Limbos of Diyarbakır: Ambiguous Urban Redevelopment Processes and Counterinsurgency

Wednesday, 9 July 2025: 09:15
Location: FSE001 (Faculty of Education Sciences (FSE))
Oral Presentation
Arjin TAS, University of Vienna, Austria
In August 2015, after the declarations of self-governance in the Kurdish region of Turkey, Sur (the old town of Diyarbakır) turned into an urban front in the armed conflicts between the Turkish armed forces and the PKK (Kurdistan Workers’ Party). During and after the clashes, through bulldozering, urgent expropriation, and urban redevelopment, more than 22,000 low-income Kurdish inhabitants were forcefully displaced and dispossessed. The counterinsurgent urban redevelopment project in Sur has not been finished and seems paused. The systematic subjugation of the low-income Kurdish population has not remained limited to the areas of self-governance declarations or clashes, either. Recently, in 2020, inner Bağlar, the poorest and densest urban section of Diyarbakır, has become the target of urban redevelopment by the Turkish state. Like Sur, the urban redevelopment project of Bağlar proceeds unnervingly slow, even though a neighborhood of Bağlar has been selected for the start of the project and a pilot area has been declared “risky” on paper.

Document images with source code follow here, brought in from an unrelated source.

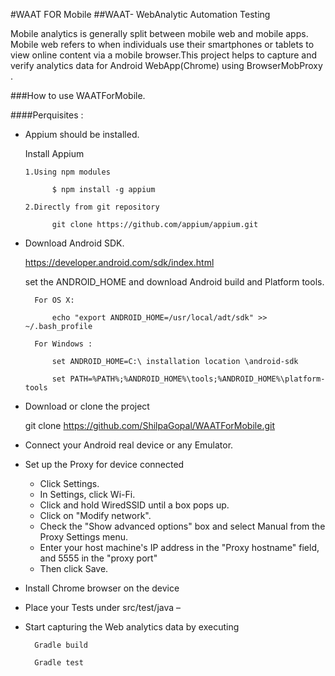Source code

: #WAAT FOR Mobile
##WAAT- WebAnalytic Automation Testing

Mobile analytics is generally split between mobile web and mobile apps. Mobile web refers to when individuals use their smartphones or tablets to view online content via a mobile browser.This project helps to capture and verify analytics data for Android WebApp(Chrome) using BrowserMobProxy .

###How to use WAATForMobile.

####Perquisites : 

* Appium should be installed.

  Install Appium 
  
      1.Using npm modules 
      
		    $ npm install -g appium
		    
      2.Directly from git repository 
      
		    git clone https://github.com/appium/appium.git
		    
* Download Android SDK.

	https://developer.android.com/sdk/index.html
	
	set the ANDROID_HOME and download Android build and Platform tools.
	
	    For OS X:
	    
		    echo "export ANDROID_HOME=/usr/local/adt/sdk" >> ~/.bash_profile
		    
	    For Windows :
	    
		    set ANDROID_HOME=C:\ installation location \android-sdk
		    
		    set PATH=%PATH%;%ANDROID_HOME%\tools;%ANDROID_HOME%\platform-tools
		    

* Download or clone the project 

  	git clone https://github.com/ShilpaGopal/WAATForMobile.git

* Connect your Android real device or any Emulator.

* Set up the Proxy for device connected
	* Click Settings.
	* In Settings, click Wi-Fi.
	* Click and hold WiredSSID until a box pops up.
	* Click on "Modify network".
	* Check the "Show advanced options" box and select Manual from the Proxy Settings menu.
	* Enter your host machine's IP address in the "Proxy hostname" field, and 5555 in the "proxy port" 
	* Then click Save.

* Install Chrome browser on the device

* Place your Tests under src/test/java –

* Start capturing the Web analytics data by executing 

		Gradle build 
	
		Gradle test
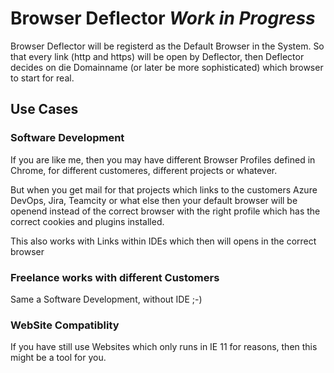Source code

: # Browser Deflector *Work in Progress*

Browser Deflector will be registerd as the Default Browser in the System. So that
every link (http and https) will be open by Deflector, then Deflector decides on
die Domainname (or later be more sophisticated) which browser to start for real.

## Use Cases

### Software Development

If you are like me, then you may have different Browser Profiles defined in Chrome,
for different customeres, different projects or whatever.

But when you get mail for that projects which links to the customers Azure DevOps, Jira,
Teamcity or what else then your default browser will be openend instead of the correct
browser with the right profile which has the correct cookies and plugins installed.

This also works with Links within IDEs which then will opens in the correct browser

### Freelance works with different Customers

Same a Software Development, without IDE ;-)

### WebSite Compatiblity

If you have still use Websites which only runs in IE 11 for reasons, then this might
be a tool for you.
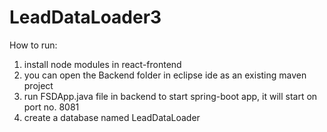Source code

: # LeadDataLoader3

How to run:
1. install node modules in react-frontend
2. you can open the Backend folder in eclipse ide as an existing maven project
3. run FSDApp.java file in backend to start spring-boot app, it will start on port no. 8081
4. create a database named LeadDataLoader
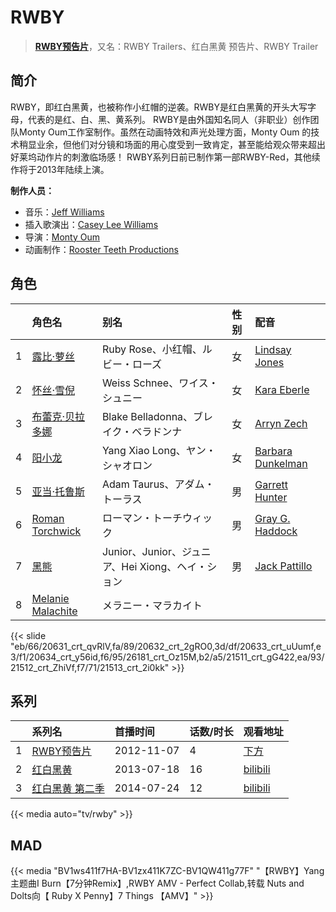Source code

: # RWBY


> <u>**[RWBY预告片](https://bgm.tv/subject/57995)**</u>，又名：RWBY Trailers、红白黑黄 预告片、RWBY Trailer

## 简介

RWBY，即红白黑黄，也被称作小红帽的逆袭。RWBY是红白黑黄的开头大写字母，代表的是红、白、黑、黄系列。
RWBY是由外国知名同人（非职业）创作团队Monty Oum工作室制作。虽然在动画特效和声光处理方面，Monty Oum 的技术稍显业余，但他们对分镜和场面的用心度受到一致肯定，甚至能给观众带来超出好莱坞动作片的刺激临场感！
RWBY系列日前已制作第一部RWBY-Red，其他续作将于2013年陆续上演。

**制作人员：**
- 音乐：[Jeff Williams](https://bgm.tv/person/16167)
- 插入歌演出：[Casey Lee Williams](https://bgm.tv/person/26299)
- 导演：[Monty Oum](https://bgm.tv/person/15189)
- 动画制作：[Rooster Teeth Productions](https://bgm.tv/person/26298)

## 角色

|     |   角色名   |   别名  | 性别 |  配音  |
|:--- |:------  |:----      |:---  |:--   |
| 1 | [露比·萝丝](https://bgm.tv/character/20631) | Ruby Rose、小红帽、ルビー・ローズ | 女 | [Lindsay Jones](https://bgm.tv/person/17371) |
| 2 | [怀丝·雪倪](https://bgm.tv/character/20632) | Weiss Schnee、ワイス・シュニー | 女 | [Kara Eberle](https://bgm.tv/person/17374) |
| 3 | [布蕾克·贝拉多娜](https://bgm.tv/character/20633) | Blake Belladonna、ブレイク・ベラドンナ | 女 | [Arryn Zech](https://bgm.tv/person/17376) |
| 4 | [阳小龙](https://bgm.tv/character/20634) | Yang Xiao Long、ヤン・シャオロン | 女 | [Barbara Dunkelman](https://bgm.tv/person/17378) |
| 5 | [亚当·托鲁斯](https://bgm.tv/character/26181) | Adam Taurus、アダム・トーラス | 男 | [Garrett Hunter](https://bgm.tv/person/17393) |
| 6 | [Roman Torchwick](https://bgm.tv/character/21511) | ローマン・トーチウィック | 男 | [Gray G. Haddock](https://bgm.tv/person/17390) |
| 7 | [黑熊](https://bgm.tv/character/21512) | Junior、Junior、ジュニア、Hei Xiong、ヘイ・ション | 男 | [Jack Pattillo](https://bgm.tv/person/17399) |
| 8 | [Melanie Malachite](https://bgm.tv/character/21513) | メラニー・マラカイト |  |  |

{{< slide "eb/66/20631_crt_qvRlV,fa/89/20632_crt_2gRO0,3d/df/20633_crt_uUumf,e3/f1/20634_crt_y56id,f6/95/26181_crt_Oz15M,b2/a5/21511_crt_gG422,ea/93/21512_crt_ZhiVf,f7/71/21513_crt_2i0kk" >}}

## 系列

|     |   系列名   |   首播时间  | 话数/时长  | 观看地址 |
|:---  |:------    |:----      |:---       |:---  |
| 1 |[RWBY预告片](https://bgm.tv/subject/57995)| 2012-11-07 | 4 | [下方](#id-1)  |
| 2 |[红白黑黄](https://bgm.tv/subject/75055)| 2013-07-18 | 16 | [bilibili](https://www.bilibili.com/bangumi/play/ep426642)  |
| 3 |[红白黑黄 第二季](https://bgm.tv/subject/95445)| 2014-07-24 | 12 | [bilibili](https://www.bilibili.com/bangumi/play/ss41134)  |


{{< media auto="tv/rwby" >}}


## MAD

{{< media  "BV1ws411f7HA-BV1zx411K7ZC-BV1QW411g77F"
"【RWBY】Yang主题曲I Burn【7分钟Remix】,RWBY AMV - Perfect Collab,转载 Nuts and Dolts向【 Ruby X Penny】7 Things 【AMV】"  >}}
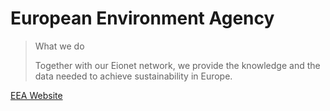 # European Environment Agency

> What we do
>
> Together with our Eionet network, we provide the knowledge and the data needed to achieve sustainability in Europe.

[EEA Website](https://www.eea.europa.eu/en)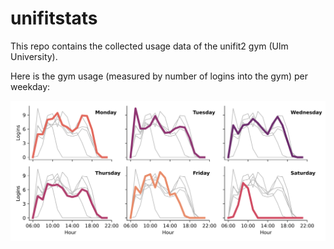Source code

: # unifitstats

This repo contains the collected usage data of the unifit2 gym (Ulm University).

Here is the gym usage (measured by number of logins into the gym) per weekday:

![gym usage statistics](plots/stats_per_day.svg)

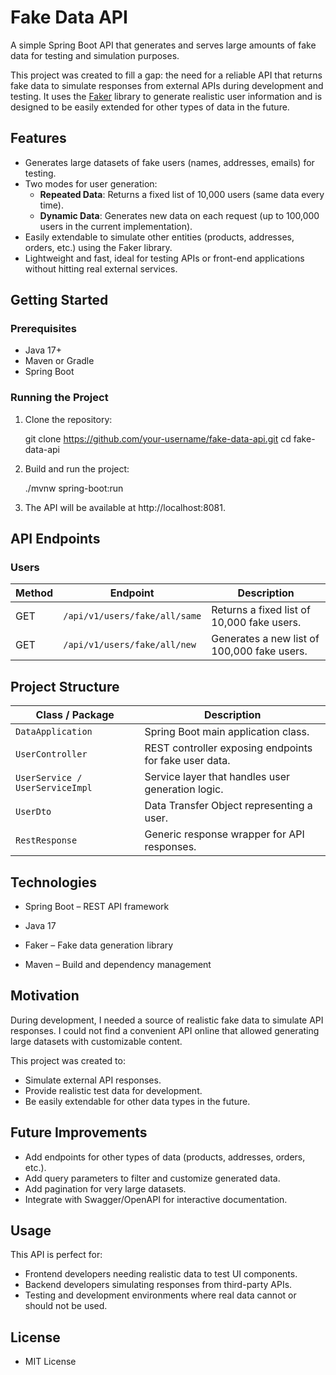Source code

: # Fake Data API

A simple Spring Boot API that generates and serves large amounts of fake data for testing and simulation purposes.

This project was created to fill a gap: the need for a reliable API that returns fake data to simulate responses from external APIs during development and testing. It uses the [Faker](https://github.com/DiUS/java-faker) library to generate realistic user information and is designed to be easily extended for other types of data in the future.

## Features

- Generates large datasets of fake users (names, addresses, emails) for testing.
- Two modes for user generation:
    - **Repeated Data**: Returns a fixed list of 10,000 users (same data every time).
    - **Dynamic Data**: Generates new data on each request (up to 100,000 users in the current implementation).
- Easily extendable to simulate other entities (products, addresses, orders, etc.) using the Faker library.
- Lightweight and fast, ideal for testing APIs or front-end applications without hitting real external services.

## Getting Started

### Prerequisites

- Java 17+
- Maven or Gradle
- Spring Boot

### Running the Project

1. Clone the repository:


    git clone https://github.com/your-username/fake-data-api.git
    cd fake-data-api

2. Build and run the project:

    
    ./mvnw spring-boot:run

3. The API will be available at http://localhost:8081.

## API Endpoints

### Users

| Method | Endpoint                     | Description                                  |
|--------|------------------------------|----------------------------------------------|
| GET    | `/api/v1/users/fake/all/same` | Returns a fixed list of 10,000 fake users. |
| GET    | `/api/v1/users/fake/all/new`  | Generates a new list of 100,000 fake users.|

## Project Structure

| Class / Package           | Description                                                      |
|---------------------------|------------------------------------------------------------------|
| `DataApplication`         | Spring Boot main application class.                              |
| `UserController`          | REST controller exposing endpoints for fake user data.           |
| `UserService / UserServiceImpl` | Service layer that handles user generation logic.          |
| `UserDto`                 | Data Transfer Object representing a user.                        |
| `RestResponse`            | Generic response wrapper for API responses.                      |

## Technologies

- Spring Boot – REST API framework

- Java 17

- Faker – Fake data generation library

- Maven – Build and dependency management

## Motivation

During development, I needed a source of realistic fake data to simulate API responses. I could not find a convenient API online that allowed generating large datasets with customizable content.

This project was created to:

- Simulate external API responses.
- Provide realistic test data for development.
- Be easily extendable for other data types in the future.

## Future Improvements

- Add endpoints for other types of data (products, addresses, orders, etc.).
- Add query parameters to filter and customize generated data.
- Add pagination for very large datasets.
- Integrate with Swagger/OpenAPI for interactive documentation.

## Usage

This API is perfect for:

- Frontend developers needing realistic data to test UI components.
- Backend developers simulating responses from third-party APIs.
- Testing and development environments where real data cannot or should not be used.

## License
- MIT License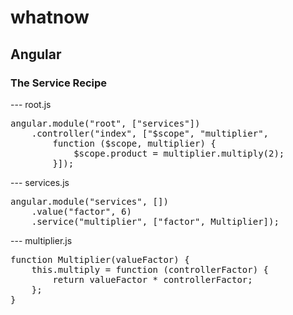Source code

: # whatnow

## Angular
### The Service Recipe
--- root.js<br>
<pre>angular.module("root", ["services"])
	.controller("index", ["$scope", "multiplier",
		function ($scope, multiplier) {
			$scope.product = multiplier.multiply(2);
		}]);</pre>
		
--- services.js<br>
<pre>angular.module("services", [])
	.value("factor", 6)
	.service("multiplier", ["factor", Multiplier]);</pre>
	
--- multiplier.js<br>
<pre>function Multiplier(valueFactor) {
	this.multiply = function (controllerFactor) {
		return valueFactor * controllerFactor;
	};
}</pre>
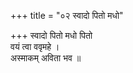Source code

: +++
title = "०२ स्वादो पितो मधो"

+++
स्वादो पितो मधो पितो  
वयं त्वा ववृमहे ।  
अस्माकम् अविता भव ॥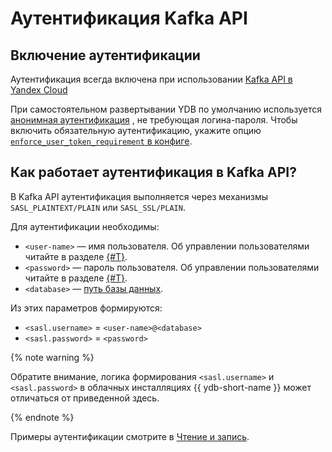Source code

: # Аутентификация Kafka API

## Включение аутентификации

Аутентификация всегда включена при использовании [Kafka API в Yandex Cloud](https://yandex.cloud/ru/docs/data-streams/kafkaapi/auth)

При самостоятельном развертывании YDB по умолчанию используется [анонимная аутентификация](../../security/authentication.md#anonymous)
, не требующая логина-пароля.
Чтобы включить обязательную аутентификацию, укажите опцию [`enforce_user_token_requirement` в конфиге](../configuration/index.md#auth).

## Как работает аутентификация в Kafka API?

В Kafka API аутентификация выполняется через механизмы `SASL_PLAINTEXT/PLAIN` или `SASL_SSL/PLAIN`.

Для аутентификации необходимы:

* `<user-name>` — имя пользователя. Об управлении пользователями читайте в разделе [{#T}](../../security/authentication.md).
* `<password>` — пароль пользователя. Об управлении пользователями читайте в разделе [{#T}](../../security/authentication.md).
* `<database>` — [путь базы данных](../../concepts/connect#database).

Из этих параметров формируются:

* `<sasl.username>` = `<user-name>@<database>`
* `<sasl.password>` = `<password>`

{% note warning %}

Обратите внимание, логика формирования `<sasl.username>` и `<sasl.password>` в облачных инсталляциях {{ ydb-short-name }} может отличаться от приведенной здесь.

{% endnote %}

Примеры аутентификации смотрите в [Чтение и запись](./examples).
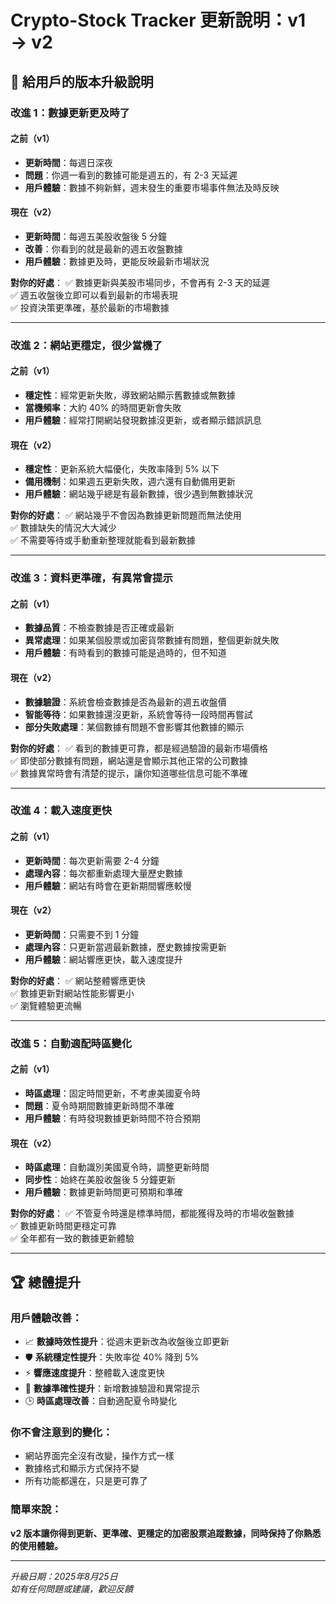 # Crypto-Stock Tracker 更新說明：v1 → v2

## 🎯 給用戶的版本升級說明

### 改進 1：數據更新更及時了

#### 之前（v1）
- **更新時間**：每週日深夜
- **問題**：你週一看到的數據可能是週五的，有 2-3 天延遲
- **用戶體驗**：數據不夠新鮮，週末發生的重要市場事件無法及時反映

#### 現在（v2）  
- **更新時間**：每週五美股收盤後 5 分鐘
- **改善**：你看到的就是最新的週五收盤數據
- **用戶體驗**：數據更及時，更能反映最新市場狀況

**對你的好處**：
✅ 數據更新與美股市場同步，不會再有 2-3 天的延遲  
✅ 週五收盤後立即可以看到最新的市場表現  
✅ 投資決策更準確，基於最新的市場數據  

---

### 改進 2：網站更穩定，很少當機了

#### 之前（v1）
- **穩定性**：經常更新失敗，導致網站顯示舊數據或無數據
- **當機頻率**：大約 40% 的時間更新會失敗
- **用戶體驗**：經常打開網站發現數據沒更新，或者顯示錯誤訊息

#### 現在（v2）
- **穩定性**：更新系統大幅優化，失敗率降到 5% 以下
- **備用機制**：如果週五更新失敗，週六還有自動備用更新
- **用戶體驗**：網站幾乎總是有最新數據，很少遇到無數據狀況

**對你的好處**：
✅ 網站幾乎不會因為數據更新問題而無法使用  
✅ 數據缺失的情況大大減少  
✅ 不需要等待或手動重新整理就能看到最新數據  

---

### 改進 3：資料更準確，有異常會提示

#### 之前（v1）
- **數據品質**：不檢查數據是否正確或最新
- **異常處理**：如果某個股票或加密貨幣數據有問題，整個更新就失敗
- **用戶體驗**：有時看到的數據可能是過時的，但不知道

#### 現在（v2）
- **數據驗證**：系統會檢查數據是否為最新的週五收盤價
- **智能等待**：如果數據還沒更新，系統會等待一段時間再嘗試
- **部分失敗處理**：某個數據有問題不會影響其他數據的顯示

**對你的好處**：
✅ 看到的數據更可靠，都是經過驗證的最新市場價格  
✅ 即使部分數據有問題，網站還是會顯示其他正常的公司數據  
✅ 數據異常時會有清楚的提示，讓你知道哪些信息可能不準確  

---

### 改進 4：載入速度更快

#### 之前（v1）
- **更新時間**：每次更新需要 2-4 分鐘
- **處理內容**：每次都重新處理大量歷史數據
- **用戶體驗**：網站有時會在更新期間響應較慢

#### 現在（v2）
- **更新時間**：只需要不到 1 分鐘
- **處理內容**：只更新當週最新數據，歷史數據按需更新
- **用戶體驗**：網站響應更快，載入速度提升

**對你的好處**：
✅ 網站整體響應更快  
✅ 數據更新對網站性能影響更小  
✅ 瀏覽體驗更流暢  

---

### 改進 5：自動適配時區變化

#### 之前（v1）
- **時區處理**：固定時間更新，不考慮美國夏令時
- **問題**：夏令時期間數據更新時間不準確
- **用戶體驗**：有時發現數據更新時間不符合預期

#### 現在（v2）
- **時區處理**：自動識別美國夏令時，調整更新時間
- **同步性**：始終在美股收盤後 5 分鐘更新
- **用戶體驗**：數據更新時間更可預期和準確

**對你的好處**：
✅ 不管夏令時還是標準時間，都能獲得及時的市場收盤數據  
✅ 數據更新時間更穩定可靠  
✅ 全年都有一致的數據更新體驗  

---

## 🏆 總體提升

### 用戶體驗改善：
- 📈 **數據時效性提升**：從週末更新改為收盤後立即更新
- 🛡️ **系統穩定性提升**：失敗率從 40% 降到 5%
- ⚡ **響應速度提升**：整體載入速度更快
- 🎯 **數據準確性提升**：新增數據驗證和異常提示
- 🕒 **時區處理改善**：自動適配夏令時變化

### 你不會注意到的變化：
- 網站界面完全沒有改變，操作方式一樣
- 數據格式和顯示方式保持不變
- 所有功能都還在，只是更可靠了

### 簡單來說：
**v2 版本讓你得到更新、更準確、更穩定的加密股票追蹤數據，同時保持了你熟悉的使用體驗。**

---

*升級日期：2025年8月25日*  
*如有任何問題或建議，歡迎反饋*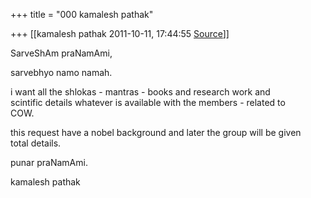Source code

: +++
title = "000 kamalesh pathak"

+++
[[kamalesh pathak	2011-10-11, 17:44:55 [Source](https://groups.google.com/g/samskrita/c/_StjUYI3-oQ)]]



SarveShAm praNamAmi,

sarvebhyo namo namah.

i want all the shlokas - mantras - books and research work and  
scintific details whatever is available with the members - related to  
COW.

this request have a nobel background and later the group will be given  
total details.

punar praNamAmi.

kamalesh pathak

Based on ethnographic research in Diyarbakır, this paper explores the relationship between lengthy urban redevelopment processes and counterinsurgency strategies with a particular focus on dispossession and displacement. It conceptualizes urban regeneration processes as a part of governance (governing the city, dissent, conflict, and counterinsurgency). I argue that a redevelopment project does not need to be finished for displacement and dispossession to take place. On the contrary, the lengthy, non-transparent, and ambiguous urban redevelopment processes characterized by messy and constantly shifting bureaucratic and administrative structures form a threatening space, a limbo, aiming to disseminate the clustered, political, and mobilized low-income Kurdish families. In addition, the constant threat of displacement, facing empty lots and dilapidated surroundings, and police points set up at corners all lead to (de)securitization and depopulation in both Sur and inner Bağlar, creating a space that prevents political mobilization and insurgency.